**Required action**
Show all lines from the listing below that contain "following".

**Material provided**
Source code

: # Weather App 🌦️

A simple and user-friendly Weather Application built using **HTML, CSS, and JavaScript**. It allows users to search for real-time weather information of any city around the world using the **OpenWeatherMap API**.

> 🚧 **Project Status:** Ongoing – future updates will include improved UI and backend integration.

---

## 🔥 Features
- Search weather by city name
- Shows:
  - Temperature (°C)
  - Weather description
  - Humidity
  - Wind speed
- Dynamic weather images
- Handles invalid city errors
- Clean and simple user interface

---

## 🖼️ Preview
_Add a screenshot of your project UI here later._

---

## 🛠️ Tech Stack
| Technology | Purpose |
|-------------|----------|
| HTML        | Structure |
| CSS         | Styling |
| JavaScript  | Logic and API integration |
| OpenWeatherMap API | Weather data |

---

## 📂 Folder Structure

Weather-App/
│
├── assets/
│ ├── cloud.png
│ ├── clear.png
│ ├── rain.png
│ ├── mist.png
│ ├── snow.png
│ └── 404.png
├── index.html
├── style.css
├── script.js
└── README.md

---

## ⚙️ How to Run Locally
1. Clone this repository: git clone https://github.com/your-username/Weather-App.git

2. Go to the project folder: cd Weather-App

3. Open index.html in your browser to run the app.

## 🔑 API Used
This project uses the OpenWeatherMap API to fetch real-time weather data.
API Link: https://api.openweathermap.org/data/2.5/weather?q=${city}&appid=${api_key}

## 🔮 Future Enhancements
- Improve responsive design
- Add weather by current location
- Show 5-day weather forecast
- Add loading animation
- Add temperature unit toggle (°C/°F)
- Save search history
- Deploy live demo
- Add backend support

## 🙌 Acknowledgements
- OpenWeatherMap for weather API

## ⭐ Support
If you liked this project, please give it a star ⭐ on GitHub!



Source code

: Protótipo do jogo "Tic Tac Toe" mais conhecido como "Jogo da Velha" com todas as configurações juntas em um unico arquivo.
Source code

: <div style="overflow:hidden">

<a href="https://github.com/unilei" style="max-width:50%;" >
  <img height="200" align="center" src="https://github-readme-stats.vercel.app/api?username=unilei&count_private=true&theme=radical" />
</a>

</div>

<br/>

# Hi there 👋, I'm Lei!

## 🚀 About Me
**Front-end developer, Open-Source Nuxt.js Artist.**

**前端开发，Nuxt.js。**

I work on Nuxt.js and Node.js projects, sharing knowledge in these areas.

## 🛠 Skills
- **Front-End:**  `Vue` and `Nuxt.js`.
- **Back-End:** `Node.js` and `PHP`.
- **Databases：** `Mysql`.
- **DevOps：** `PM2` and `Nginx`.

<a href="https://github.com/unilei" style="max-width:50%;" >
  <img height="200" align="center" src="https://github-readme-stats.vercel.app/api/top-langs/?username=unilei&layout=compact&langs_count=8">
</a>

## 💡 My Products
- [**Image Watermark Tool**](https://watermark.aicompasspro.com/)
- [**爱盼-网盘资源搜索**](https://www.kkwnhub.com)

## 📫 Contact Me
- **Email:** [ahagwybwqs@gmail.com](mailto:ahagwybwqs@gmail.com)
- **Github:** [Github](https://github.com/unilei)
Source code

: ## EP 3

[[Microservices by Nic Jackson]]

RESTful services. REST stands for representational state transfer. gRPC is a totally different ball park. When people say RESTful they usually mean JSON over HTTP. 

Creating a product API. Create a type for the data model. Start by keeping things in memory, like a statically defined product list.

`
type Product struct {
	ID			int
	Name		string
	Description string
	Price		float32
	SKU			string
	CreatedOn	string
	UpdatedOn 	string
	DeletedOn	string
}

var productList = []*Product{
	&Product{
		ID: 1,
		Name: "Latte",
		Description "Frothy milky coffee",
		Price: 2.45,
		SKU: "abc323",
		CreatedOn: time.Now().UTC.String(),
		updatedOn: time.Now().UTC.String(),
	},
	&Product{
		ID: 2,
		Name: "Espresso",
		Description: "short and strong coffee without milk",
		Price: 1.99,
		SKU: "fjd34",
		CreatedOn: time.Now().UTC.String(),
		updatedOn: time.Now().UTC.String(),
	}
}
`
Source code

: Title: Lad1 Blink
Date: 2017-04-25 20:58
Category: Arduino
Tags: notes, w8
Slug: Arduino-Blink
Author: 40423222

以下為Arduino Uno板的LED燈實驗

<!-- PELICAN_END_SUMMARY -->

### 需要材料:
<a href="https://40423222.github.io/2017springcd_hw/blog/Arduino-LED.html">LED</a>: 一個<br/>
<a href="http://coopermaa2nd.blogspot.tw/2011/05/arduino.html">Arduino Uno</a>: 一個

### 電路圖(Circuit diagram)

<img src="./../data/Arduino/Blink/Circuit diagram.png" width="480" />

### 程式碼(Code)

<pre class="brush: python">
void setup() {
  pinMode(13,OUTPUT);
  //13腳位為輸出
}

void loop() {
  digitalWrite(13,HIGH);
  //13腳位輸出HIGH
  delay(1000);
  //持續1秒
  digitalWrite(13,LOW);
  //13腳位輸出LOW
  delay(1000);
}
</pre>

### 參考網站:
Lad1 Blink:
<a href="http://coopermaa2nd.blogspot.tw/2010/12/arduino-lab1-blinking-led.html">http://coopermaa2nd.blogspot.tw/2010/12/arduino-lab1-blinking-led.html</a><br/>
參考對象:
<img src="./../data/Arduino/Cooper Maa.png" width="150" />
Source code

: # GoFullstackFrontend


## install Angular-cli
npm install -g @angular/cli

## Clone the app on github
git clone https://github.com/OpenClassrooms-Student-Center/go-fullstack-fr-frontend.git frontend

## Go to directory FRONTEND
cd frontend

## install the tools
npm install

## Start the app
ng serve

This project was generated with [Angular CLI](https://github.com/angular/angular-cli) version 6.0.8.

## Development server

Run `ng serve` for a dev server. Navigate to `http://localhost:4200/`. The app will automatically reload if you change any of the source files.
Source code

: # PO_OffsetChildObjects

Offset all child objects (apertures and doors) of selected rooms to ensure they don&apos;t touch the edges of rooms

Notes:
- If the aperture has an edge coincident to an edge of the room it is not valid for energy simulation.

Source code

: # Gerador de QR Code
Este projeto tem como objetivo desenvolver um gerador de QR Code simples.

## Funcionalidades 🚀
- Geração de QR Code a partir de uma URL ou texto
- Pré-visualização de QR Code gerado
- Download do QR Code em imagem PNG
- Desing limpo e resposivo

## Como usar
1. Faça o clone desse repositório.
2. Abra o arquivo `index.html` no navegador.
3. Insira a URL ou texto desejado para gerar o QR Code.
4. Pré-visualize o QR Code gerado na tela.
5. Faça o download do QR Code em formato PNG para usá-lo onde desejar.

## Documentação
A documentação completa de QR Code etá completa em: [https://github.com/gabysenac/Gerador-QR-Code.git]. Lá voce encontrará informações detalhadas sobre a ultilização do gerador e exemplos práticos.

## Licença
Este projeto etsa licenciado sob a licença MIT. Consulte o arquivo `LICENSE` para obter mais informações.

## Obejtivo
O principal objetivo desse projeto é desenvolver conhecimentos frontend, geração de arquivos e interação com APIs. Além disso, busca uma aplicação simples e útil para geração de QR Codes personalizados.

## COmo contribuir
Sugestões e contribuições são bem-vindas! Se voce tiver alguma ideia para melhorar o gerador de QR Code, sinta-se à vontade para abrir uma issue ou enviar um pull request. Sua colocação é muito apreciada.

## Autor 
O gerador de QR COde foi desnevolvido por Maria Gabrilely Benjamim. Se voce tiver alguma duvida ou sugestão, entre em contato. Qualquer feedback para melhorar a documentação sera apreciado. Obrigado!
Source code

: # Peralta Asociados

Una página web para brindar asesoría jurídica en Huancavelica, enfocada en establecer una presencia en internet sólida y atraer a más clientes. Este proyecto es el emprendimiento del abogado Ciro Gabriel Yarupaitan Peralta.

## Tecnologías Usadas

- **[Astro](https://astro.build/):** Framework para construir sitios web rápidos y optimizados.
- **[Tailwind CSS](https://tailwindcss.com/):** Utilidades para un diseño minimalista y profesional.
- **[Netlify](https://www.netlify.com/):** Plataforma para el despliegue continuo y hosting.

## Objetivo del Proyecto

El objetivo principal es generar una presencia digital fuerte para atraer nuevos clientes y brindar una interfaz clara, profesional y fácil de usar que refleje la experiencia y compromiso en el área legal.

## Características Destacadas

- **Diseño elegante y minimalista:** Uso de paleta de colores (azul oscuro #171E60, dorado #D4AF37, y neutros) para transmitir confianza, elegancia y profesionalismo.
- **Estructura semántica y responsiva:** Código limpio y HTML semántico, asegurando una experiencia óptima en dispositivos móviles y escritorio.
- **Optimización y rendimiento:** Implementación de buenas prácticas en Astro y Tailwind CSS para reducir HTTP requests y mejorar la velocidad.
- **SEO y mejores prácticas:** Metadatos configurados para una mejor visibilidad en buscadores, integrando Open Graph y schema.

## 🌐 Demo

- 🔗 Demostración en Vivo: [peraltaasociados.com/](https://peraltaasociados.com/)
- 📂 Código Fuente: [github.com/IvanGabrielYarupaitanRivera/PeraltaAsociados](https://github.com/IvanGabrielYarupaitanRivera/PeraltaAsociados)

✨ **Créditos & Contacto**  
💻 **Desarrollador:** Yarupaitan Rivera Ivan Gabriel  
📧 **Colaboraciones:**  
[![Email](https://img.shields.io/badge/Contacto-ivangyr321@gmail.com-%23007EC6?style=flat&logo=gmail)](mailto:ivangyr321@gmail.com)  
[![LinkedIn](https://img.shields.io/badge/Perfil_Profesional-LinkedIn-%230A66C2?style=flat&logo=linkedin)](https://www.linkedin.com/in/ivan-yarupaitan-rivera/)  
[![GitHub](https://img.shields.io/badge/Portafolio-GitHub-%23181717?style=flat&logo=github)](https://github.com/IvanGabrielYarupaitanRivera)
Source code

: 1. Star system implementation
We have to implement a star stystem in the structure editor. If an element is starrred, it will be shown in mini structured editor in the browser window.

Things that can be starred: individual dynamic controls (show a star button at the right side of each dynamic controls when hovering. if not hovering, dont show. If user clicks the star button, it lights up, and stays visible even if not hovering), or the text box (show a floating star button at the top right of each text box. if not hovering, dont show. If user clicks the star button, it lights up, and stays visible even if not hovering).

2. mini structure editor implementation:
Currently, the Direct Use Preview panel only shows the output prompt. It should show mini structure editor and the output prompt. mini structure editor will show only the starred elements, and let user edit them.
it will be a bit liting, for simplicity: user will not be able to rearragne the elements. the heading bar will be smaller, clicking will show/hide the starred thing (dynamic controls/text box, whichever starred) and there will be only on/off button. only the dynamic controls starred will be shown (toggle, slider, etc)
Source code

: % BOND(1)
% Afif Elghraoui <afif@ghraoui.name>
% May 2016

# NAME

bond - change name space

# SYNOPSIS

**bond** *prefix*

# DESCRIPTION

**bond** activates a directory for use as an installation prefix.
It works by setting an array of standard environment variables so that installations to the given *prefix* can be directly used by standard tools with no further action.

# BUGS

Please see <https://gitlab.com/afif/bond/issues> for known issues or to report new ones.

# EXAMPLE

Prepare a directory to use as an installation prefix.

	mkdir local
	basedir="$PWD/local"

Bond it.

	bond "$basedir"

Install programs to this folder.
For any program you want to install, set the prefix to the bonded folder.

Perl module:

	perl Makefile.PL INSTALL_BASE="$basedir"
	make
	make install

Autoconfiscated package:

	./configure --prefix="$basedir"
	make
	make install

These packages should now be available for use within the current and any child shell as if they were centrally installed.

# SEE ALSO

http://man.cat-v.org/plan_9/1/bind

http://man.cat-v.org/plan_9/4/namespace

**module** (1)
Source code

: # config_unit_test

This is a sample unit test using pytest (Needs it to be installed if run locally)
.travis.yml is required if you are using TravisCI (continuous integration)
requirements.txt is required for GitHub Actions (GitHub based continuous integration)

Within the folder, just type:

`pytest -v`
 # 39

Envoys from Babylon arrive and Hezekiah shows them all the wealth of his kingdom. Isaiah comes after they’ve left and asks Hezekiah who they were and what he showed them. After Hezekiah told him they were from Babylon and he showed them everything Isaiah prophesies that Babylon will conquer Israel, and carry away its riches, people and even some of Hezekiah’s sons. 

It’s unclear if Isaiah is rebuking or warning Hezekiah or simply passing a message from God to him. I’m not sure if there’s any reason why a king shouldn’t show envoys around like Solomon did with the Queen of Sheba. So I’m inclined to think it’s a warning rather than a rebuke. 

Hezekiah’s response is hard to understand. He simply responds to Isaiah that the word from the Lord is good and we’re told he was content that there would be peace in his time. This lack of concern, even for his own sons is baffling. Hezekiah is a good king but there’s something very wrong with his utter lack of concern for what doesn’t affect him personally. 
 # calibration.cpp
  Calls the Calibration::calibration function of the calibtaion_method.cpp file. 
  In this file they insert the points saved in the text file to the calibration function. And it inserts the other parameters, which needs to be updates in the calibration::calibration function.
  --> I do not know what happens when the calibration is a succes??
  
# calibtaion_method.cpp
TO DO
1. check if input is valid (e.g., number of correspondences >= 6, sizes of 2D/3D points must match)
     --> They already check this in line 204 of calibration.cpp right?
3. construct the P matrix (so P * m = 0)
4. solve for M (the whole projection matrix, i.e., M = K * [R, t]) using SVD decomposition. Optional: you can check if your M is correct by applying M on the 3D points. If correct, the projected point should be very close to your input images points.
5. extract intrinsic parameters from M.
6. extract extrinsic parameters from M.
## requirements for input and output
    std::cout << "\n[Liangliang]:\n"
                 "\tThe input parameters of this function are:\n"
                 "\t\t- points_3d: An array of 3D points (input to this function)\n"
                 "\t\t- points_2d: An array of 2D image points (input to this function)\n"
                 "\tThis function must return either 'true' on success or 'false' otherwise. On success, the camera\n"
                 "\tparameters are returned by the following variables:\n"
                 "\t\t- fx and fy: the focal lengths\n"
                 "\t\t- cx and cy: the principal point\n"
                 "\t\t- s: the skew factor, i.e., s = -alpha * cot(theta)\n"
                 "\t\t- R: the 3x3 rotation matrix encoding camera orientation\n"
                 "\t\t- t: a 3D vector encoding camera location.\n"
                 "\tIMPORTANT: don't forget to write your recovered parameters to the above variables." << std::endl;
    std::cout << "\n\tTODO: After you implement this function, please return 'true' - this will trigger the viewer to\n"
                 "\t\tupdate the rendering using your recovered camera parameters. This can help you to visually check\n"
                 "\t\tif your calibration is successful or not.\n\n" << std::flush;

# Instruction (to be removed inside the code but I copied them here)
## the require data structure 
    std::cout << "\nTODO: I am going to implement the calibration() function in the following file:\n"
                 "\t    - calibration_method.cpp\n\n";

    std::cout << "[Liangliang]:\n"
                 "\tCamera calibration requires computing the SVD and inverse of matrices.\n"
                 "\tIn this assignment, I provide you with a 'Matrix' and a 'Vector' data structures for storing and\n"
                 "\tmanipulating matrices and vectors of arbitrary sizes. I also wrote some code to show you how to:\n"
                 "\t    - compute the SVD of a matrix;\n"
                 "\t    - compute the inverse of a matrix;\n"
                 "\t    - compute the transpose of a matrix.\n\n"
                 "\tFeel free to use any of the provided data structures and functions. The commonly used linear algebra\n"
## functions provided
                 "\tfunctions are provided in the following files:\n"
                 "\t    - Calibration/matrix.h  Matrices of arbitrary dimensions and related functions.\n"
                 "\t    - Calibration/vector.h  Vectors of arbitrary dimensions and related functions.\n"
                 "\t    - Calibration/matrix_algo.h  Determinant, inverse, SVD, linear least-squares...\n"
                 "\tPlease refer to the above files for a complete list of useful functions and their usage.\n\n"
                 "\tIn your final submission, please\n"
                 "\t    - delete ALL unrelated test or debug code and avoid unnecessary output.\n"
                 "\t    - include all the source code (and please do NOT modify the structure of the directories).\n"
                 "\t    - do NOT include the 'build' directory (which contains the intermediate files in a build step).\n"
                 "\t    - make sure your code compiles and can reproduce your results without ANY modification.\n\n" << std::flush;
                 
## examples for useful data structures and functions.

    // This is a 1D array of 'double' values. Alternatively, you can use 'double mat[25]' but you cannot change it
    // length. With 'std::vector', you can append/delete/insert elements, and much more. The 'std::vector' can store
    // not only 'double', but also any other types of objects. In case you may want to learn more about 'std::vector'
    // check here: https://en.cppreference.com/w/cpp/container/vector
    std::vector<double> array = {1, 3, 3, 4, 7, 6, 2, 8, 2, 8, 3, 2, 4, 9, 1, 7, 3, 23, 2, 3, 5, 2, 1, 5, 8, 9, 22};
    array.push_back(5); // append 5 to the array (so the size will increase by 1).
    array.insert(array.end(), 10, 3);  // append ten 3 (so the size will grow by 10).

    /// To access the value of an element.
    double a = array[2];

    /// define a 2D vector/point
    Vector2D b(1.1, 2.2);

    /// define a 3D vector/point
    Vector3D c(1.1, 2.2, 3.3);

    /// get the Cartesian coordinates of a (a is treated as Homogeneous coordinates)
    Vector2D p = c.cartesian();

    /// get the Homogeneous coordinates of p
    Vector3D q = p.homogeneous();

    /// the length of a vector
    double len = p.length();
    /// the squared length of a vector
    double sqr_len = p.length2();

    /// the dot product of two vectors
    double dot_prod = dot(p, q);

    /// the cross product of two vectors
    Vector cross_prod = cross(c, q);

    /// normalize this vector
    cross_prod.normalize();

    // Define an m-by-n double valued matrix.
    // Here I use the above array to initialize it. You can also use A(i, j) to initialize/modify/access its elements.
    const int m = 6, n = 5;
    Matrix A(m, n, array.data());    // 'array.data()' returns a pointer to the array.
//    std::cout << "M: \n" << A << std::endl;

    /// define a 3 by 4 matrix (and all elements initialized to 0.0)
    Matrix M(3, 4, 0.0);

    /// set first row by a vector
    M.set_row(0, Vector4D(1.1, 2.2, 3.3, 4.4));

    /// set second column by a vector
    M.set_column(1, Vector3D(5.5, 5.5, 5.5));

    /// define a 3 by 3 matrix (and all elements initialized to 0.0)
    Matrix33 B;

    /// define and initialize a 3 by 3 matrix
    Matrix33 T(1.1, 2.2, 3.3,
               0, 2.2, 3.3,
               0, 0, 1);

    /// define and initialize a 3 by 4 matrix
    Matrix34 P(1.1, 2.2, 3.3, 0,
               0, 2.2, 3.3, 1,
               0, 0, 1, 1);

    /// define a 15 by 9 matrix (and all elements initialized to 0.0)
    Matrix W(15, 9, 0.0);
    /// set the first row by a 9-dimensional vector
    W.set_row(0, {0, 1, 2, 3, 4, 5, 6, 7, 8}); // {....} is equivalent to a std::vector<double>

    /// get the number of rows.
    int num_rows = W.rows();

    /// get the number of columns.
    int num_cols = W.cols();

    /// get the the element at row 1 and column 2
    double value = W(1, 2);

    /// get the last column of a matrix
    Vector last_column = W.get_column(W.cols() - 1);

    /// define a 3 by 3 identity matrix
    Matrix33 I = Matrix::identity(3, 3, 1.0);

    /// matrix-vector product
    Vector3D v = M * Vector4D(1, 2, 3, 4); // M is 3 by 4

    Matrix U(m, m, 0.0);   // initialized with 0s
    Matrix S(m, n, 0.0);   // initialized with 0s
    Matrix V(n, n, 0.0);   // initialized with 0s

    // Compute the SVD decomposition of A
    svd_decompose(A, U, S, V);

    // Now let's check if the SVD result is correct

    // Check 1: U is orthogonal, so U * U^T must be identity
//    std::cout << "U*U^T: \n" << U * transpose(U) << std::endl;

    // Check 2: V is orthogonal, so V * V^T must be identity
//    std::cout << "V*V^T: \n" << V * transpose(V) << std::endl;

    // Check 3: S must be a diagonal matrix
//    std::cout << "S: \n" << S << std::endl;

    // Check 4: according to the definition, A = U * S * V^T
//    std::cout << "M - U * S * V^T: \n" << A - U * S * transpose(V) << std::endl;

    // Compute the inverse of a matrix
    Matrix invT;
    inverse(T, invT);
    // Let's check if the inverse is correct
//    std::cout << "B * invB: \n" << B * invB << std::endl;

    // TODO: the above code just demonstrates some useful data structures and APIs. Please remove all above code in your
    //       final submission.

**Task result**
                 "\tparameters are returned by the following variables:\n"
    std::cout << "\nTODO: I am going to implement the calibration() function in the following file:\n"
                 "\tfunctions are provided in the following files:\n"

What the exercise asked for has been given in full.